▶ _What this task involves_
A complete, word-for-word restatement of the entries is needed.

[Saved data entries]
□ □ □

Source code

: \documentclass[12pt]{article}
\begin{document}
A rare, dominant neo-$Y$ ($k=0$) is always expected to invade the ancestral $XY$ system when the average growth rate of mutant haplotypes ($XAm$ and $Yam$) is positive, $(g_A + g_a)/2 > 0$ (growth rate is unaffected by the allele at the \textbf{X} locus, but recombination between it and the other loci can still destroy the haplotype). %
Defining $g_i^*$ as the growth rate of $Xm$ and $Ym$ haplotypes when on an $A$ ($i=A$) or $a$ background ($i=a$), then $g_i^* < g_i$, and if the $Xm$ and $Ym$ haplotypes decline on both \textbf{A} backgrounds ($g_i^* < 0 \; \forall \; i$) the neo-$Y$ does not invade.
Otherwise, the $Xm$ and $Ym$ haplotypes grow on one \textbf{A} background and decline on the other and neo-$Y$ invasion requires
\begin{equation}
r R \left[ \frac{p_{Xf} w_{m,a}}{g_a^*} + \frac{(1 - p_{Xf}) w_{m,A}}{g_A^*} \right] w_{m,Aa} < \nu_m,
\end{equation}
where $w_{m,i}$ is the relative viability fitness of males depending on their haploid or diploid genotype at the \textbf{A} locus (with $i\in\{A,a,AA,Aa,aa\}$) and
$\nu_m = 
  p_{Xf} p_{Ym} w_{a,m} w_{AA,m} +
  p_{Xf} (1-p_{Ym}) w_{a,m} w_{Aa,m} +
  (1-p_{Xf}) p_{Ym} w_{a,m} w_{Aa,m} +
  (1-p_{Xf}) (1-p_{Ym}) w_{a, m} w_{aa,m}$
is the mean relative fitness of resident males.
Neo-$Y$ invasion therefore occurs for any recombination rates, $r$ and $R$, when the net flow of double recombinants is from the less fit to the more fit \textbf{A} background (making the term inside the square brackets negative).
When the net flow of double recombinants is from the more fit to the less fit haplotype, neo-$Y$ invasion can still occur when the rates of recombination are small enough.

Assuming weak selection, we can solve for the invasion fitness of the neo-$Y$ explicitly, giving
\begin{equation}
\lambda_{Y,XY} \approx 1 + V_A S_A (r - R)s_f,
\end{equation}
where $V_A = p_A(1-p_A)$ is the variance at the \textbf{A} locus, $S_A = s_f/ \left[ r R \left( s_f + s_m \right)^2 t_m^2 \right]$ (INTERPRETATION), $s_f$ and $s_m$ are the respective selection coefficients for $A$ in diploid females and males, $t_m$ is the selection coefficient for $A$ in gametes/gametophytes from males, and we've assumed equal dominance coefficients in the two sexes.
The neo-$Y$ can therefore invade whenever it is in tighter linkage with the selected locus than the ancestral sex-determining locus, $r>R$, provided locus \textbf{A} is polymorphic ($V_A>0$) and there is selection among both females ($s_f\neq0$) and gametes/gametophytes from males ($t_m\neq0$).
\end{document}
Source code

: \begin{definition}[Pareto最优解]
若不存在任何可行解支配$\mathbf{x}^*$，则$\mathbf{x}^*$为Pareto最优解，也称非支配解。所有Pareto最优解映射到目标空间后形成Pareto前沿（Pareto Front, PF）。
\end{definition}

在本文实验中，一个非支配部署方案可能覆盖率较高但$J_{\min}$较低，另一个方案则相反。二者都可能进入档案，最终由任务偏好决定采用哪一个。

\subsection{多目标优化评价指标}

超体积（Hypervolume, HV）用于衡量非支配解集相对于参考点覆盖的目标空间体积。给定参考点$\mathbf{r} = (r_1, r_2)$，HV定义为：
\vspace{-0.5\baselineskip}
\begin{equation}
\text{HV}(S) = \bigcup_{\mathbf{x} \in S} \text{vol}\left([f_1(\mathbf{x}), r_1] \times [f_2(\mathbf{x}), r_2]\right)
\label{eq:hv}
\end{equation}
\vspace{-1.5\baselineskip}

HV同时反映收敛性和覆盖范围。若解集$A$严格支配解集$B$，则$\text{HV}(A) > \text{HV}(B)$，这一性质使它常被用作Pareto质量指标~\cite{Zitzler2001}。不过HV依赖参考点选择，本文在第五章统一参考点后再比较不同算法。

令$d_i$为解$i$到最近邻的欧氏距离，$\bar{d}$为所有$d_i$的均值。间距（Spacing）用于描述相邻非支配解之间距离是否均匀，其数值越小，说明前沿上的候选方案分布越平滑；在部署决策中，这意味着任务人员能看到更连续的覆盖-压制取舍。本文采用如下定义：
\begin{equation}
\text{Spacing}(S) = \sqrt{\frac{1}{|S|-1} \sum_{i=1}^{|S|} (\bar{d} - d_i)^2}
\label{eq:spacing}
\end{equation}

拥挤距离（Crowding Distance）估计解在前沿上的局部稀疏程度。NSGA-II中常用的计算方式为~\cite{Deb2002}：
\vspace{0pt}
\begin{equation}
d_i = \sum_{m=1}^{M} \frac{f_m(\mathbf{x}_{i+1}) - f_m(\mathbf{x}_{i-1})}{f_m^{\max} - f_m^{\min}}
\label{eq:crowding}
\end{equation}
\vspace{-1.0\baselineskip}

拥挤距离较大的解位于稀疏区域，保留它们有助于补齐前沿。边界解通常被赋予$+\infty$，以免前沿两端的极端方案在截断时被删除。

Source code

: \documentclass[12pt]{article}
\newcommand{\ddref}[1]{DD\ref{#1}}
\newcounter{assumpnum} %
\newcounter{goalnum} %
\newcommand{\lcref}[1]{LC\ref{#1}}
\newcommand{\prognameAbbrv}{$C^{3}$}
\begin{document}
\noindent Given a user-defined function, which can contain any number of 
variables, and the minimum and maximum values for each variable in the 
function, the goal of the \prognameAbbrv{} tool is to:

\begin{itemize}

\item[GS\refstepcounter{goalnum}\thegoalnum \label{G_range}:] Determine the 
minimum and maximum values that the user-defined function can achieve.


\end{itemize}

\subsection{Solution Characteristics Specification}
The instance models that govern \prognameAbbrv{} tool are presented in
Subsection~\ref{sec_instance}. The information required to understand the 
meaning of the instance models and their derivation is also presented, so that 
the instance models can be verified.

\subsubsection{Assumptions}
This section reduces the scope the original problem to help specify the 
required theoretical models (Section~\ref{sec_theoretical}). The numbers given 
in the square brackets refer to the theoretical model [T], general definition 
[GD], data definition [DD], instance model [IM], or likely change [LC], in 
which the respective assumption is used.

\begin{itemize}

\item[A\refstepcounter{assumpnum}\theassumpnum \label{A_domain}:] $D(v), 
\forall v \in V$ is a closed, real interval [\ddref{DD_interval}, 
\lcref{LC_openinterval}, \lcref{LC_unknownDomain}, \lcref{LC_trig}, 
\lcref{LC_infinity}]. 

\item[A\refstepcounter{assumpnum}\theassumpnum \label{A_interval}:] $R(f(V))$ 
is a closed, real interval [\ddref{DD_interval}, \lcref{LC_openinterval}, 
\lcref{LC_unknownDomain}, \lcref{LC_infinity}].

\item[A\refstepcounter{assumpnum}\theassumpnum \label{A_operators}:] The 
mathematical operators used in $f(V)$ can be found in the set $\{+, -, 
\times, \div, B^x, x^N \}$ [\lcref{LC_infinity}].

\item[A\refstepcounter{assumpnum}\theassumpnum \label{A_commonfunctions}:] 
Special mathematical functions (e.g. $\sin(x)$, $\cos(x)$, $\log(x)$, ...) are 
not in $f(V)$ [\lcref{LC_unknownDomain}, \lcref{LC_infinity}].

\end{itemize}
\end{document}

□ □ □

▶ _Task solution_
Source code

: \documentclass[12pt]{article}
\begin{document}
A rare, dominant neo-$Y$ ($k=0$) is always expected to invade the ancestral $XY$ system when the average growth rate of mutant haplotypes ($XAm$ and $Yam$) is positive, $(g_A + g_a)/2 > 0$ (growth rate is unaffected by the allele at the \textbf{X} locus, but recombination between it and the other loci can still destroy the haplotype). %
Defining $g_i^*$ as the growth rate of $Xm$ and $Ym$ haplotypes when on an $A$ ($i=A$) or $a$ background ($i=a$), then $g_i^* < g_i$, and if the $Xm$ and $Ym$ haplotypes decline on both \textbf{A} backgrounds ($g_i^* < 0 \; \forall \; i$) the neo-$Y$ does not invade.
Otherwise, the $Xm$ and $Ym$ haplotypes grow on one \textbf{A} background and decline on the other and neo-$Y$ invasion requires
\begin{equation}
r R \left[ \frac{p_{Xf} w_{m,a}}{g_a^*} + \frac{(1 - p_{Xf}) w_{m,A}}{g_A^*} \right] w_{m,Aa} < \nu_m,
\end{equation}
where $w_{m,i}$ is the relative viability fitness of males depending on their haploid or diploid genotype at the \textbf{A} locus (with $i\in\{A,a,AA,Aa,aa\}$) and
$\nu_m = 
  p_{Xf} p_{Ym} w_{a,m} w_{AA,m} +
  p_{Xf} (1-p_{Ym}) w_{a,m} w_{Aa,m} +
  (1-p_{Xf}) p_{Ym} w_{a,m} w_{Aa,m} +
  (1-p_{Xf}) (1-p_{Ym}) w_{a, m} w_{aa,m}$
is the mean relative fitness of resident males.
Neo-$Y$ invasion therefore occurs for any recombination rates, $r$ and $R$, when the net flow of double recombinants is from the less fit to the more fit \textbf{A} background (making the term inside the square brackets negative).
When the net flow of double recombinants is from the more fit to the less fit haplotype, neo-$Y$ invasion can still occur when the rates of recombination are small enough.

Assuming weak selection, we can solve for the invasion fitness of the neo-$Y$ explicitly, giving
\begin{equation}
\lambda_{Y,XY} \approx 1 + V_A S_A (r - R)s_f,
\end{equation}
where $V_A = p_A(1-p_A)$ is the variance at the \textbf{A} locus, $S_A = s_f/ \left[ r R \left( s_f + s_m \right)^2 t_m^2 \right]$ (INTERPRETATION), $s_f$ and $s_m$ are the respective selection coefficients for $A$ in diploid females and males, $t_m$ is the selection coefficient for $A$ in gametes/gametophytes from males, and we've assumed equal dominance coefficients in the two sexes.
The neo-$Y$ can therefore invade whenever it is in tighter linkage with the selected locus than the ancestral sex-determining locus, $r>R$, provided locus \textbf{A} is polymorphic ($V_A>0$) and there is selection among both females ($s_f\neq0$) and gametes/gametophytes from males ($t_m\neq0$).
\end{document}
Source code

: \begin{definition}[Pareto最优解]
若不存在任何可行解支配$\mathbf{x}^*$，则$\mathbf{x}^*$为Pareto最优解，也称非支配解。所有Pareto最优解映射到目标空间后形成Pareto前沿（Pareto Front, PF）。
\end{definition}

在本文实验中，一个非支配部署方案可能覆盖率较高但$J_{\min}$较低，另一个方案则相反。二者都可能进入档案，最终由任务偏好决定采用哪一个。

\subsection{多目标优化评价指标}

超体积（Hypervolume, HV）用于衡量非支配解集相对于参考点覆盖的目标空间体积。给定参考点$\mathbf{r} = (r_1, r_2)$，HV定义为：
\vspace{-0.5\baselineskip}
\begin{equation}
\text{HV}(S) = \bigcup_{\mathbf{x} \in S} \text{vol}\left([f_1(\mathbf{x}), r_1] \times [f_2(\mathbf{x}), r_2]\right)
\label{eq:hv}
\end{equation}
\vspace{-1.5\baselineskip}

HV同时反映收敛性和覆盖范围。若解集$A$严格支配解集$B$，则$\text{HV}(A) > \text{HV}(B)$，这一性质使它常被用作Pareto质量指标~\cite{Zitzler2001}。不过HV依赖参考点选择，本文在第五章统一参考点后再比较不同算法。

令$d_i$为解$i$到最近邻的欧氏距离，$\bar{d}$为所有$d_i$的均值。间距（Spacing）用于描述相邻非支配解之间距离是否均匀，其数值越小，说明前沿上的候选方案分布越平滑；在部署决策中，这意味着任务人员能看到更连续的覆盖-压制取舍。本文采用如下定义：
\begin{equation}
\text{Spacing}(S) = \sqrt{\frac{1}{|S|-1} \sum_{i=1}^{|S|} (\bar{d} - d_i)^2}
\label{eq:spacing}
\end{equation}

拥挤距离（Crowding Distance）估计解在前沿上的局部稀疏程度。NSGA-II中常用的计算方式为~\cite{Deb2002}：
\vspace{0pt}
\begin{equation}
d_i = \sum_{m=1}^{M} \frac{f_m(\mathbf{x}_{i+1}) - f_m(\mathbf{x}_{i-1})}{f_m^{\max} - f_m^{\min}}
\label{eq:crowding}
\end{equation}
\vspace{-1.0\baselineskip}

拥挤距离较大的解位于稀疏区域，保留它们有助于补齐前沿。边界解通常被赋予$+\infty$，以免前沿两端的极端方案在截断时被删除。

Source code

: \documentclass[12pt]{article}
\newcommand{\ddref}[1]{DD\ref{#1}}
\newcounter{assumpnum} %
\newcounter{goalnum} %
\newcommand{\lcref}[1]{LC\ref{#1}}
\newcommand{\prognameAbbrv}{$C^{3}$}
\begin{document}
\noindent Given a user-defined function, which can contain any number of 
variables, and the minimum and maximum values for each variable in the 
function, the goal of the \prognameAbbrv{} tool is to:

\begin{itemize}

\item[GS\refstepcounter{goalnum}\thegoalnum \label{G_range}:] Determine the 
minimum and maximum values that the user-defined function can achieve.


\end{itemize}

\subsection{Solution Characteristics Specification}
The instance models that govern \prognameAbbrv{} tool are presented in
Subsection~\ref{sec_instance}. The information required to understand the 
meaning of the instance models and their derivation is also presented, so that 
the instance models can be verified.

\subsubsection{Assumptions}
This section reduces the scope the original problem to help specify the 
required theoretical models (Section~\ref{sec_theoretical}). The numbers given 
in the square brackets refer to the theoretical model [T], general definition 
[GD], data definition [DD], instance model [IM], or likely change [LC], in 
which the respective assumption is used.

\begin{itemize}

\item[A\refstepcounter{assumpnum}\theassumpnum \label{A_domain}:] $D(v), 
\forall v \in V$ is a closed, real interval [\ddref{DD_interval}, 
\lcref{LC_openinterval}, \lcref{LC_unknownDomain}, \lcref{LC_trig}, 
\lcref{LC_infinity}]. 

\item[A\refstepcounter{assumpnum}\theassumpnum \label{A_interval}:] $R(f(V))$ 
is a closed, real interval [\ddref{DD_interval}, \lcref{LC_openinterval}, 
\lcref{LC_unknownDomain}, \lcref{LC_infinity}].

\item[A\refstepcounter{assumpnum}\theassumpnum \label{A_operators}:] The 
mathematical operators used in $f(V)$ can be found in the set $\{+, -, 
\times, \div, B^x, x^N \}$ [\lcref{LC_infinity}].

\item[A\refstepcounter{assumpnum}\theassumpnum \label{A_commonfunctions}:] 
Special mathematical functions (e.g. $\sin(x)$, $\cos(x)$, $\log(x)$, ...) are 
not in $f(V)$ [\lcref{LC_unknownDomain}, \lcref{LC_infinity}].

\end{itemize}
\end{document}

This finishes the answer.